* **EXERCISE REQUIREMENTS**: Everything in the records below except the images should be output exactly as written.
───
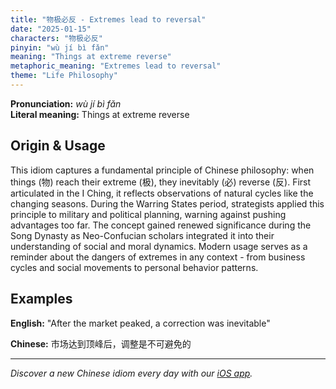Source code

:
 ```yaml
---
title: "物极必反 - Extremes lead to reversal"
date: "2025-01-15"
characters: "物极必反"
pinyin: "wù jí bì fǎn"
meaning: "Things at extreme reverse"
metaphoric_meaning: "Extremes lead to reversal"
theme: "Life Philosophy"
---
```


**Pronunciation:** *wù jí bì fǎn*  
**Literal meaning:** Things at extreme reverse

## Origin & Usage

This idiom captures a fundamental principle of Chinese philosophy: when things (物) reach their extreme (极), they inevitably (必) reverse (反). First articulated in the I Ching, it reflects observations of natural cycles like the changing seasons. During the Warring States period, strategists applied this principle to military and political planning, warning against pushing advantages too far. The concept gained renewed significance during the Song Dynasty as Neo-Confucian scholars integrated it into their understanding of social and moral dynamics. Modern usage serves as a reminder about the dangers of extremes in any context - from business cycles and social movements to personal behavior patterns.

## Examples

**English:** "After the market peaked, a correction was inevitable"

**Chinese:** 市场达到顶峰后，调整是不可避免的

---

*Discover a new Chinese idiom every day with our [iOS app](https://apps.apple.com/us/app/daily-chinese-idioms/id6740611324).*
───
* **REPLY TO THE TASK**:
Source code

:
 ```yaml
---
title: "物极必反 - Extremes lead to reversal"
date: "2025-01-15"
characters: "物极必反"
pinyin: "wù jí bì fǎn"
meaning: "Things at extreme reverse"
metaphoric_meaning: "Extremes lead to reversal"
theme: "Life Philosophy"
---
```


**Pronunciation:** *wù jí bì fǎn*  
**Literal meaning:** Things at extreme reverse

## Origin & Usage

This idiom captures a fundamental principle of Chinese philosophy: when things (物) reach their extreme (极), they inevitably (必) reverse (反). First articulated in the I Ching, it reflects observations of natural cycles like the changing seasons. During the Warring States period, strategists applied this principle to military and political planning, warning against pushing advantages too far. The concept gained renewed significance during the Song Dynasty as Neo-Confucian scholars integrated it into their understanding of social and moral dynamics. Modern usage serves as a reminder about the dangers of extremes in any context - from business cycles and social movements to personal behavior patterns.

## Examples

**English:** "After the market peaked, a correction was inevitable"

**Chinese:** 市场达到顶峰后，调整是不可避免的

---

*Discover a new Chinese idiom every day with our [iOS app](https://apps.apple.com/us/app/daily-chinese-idioms/id6740611324).*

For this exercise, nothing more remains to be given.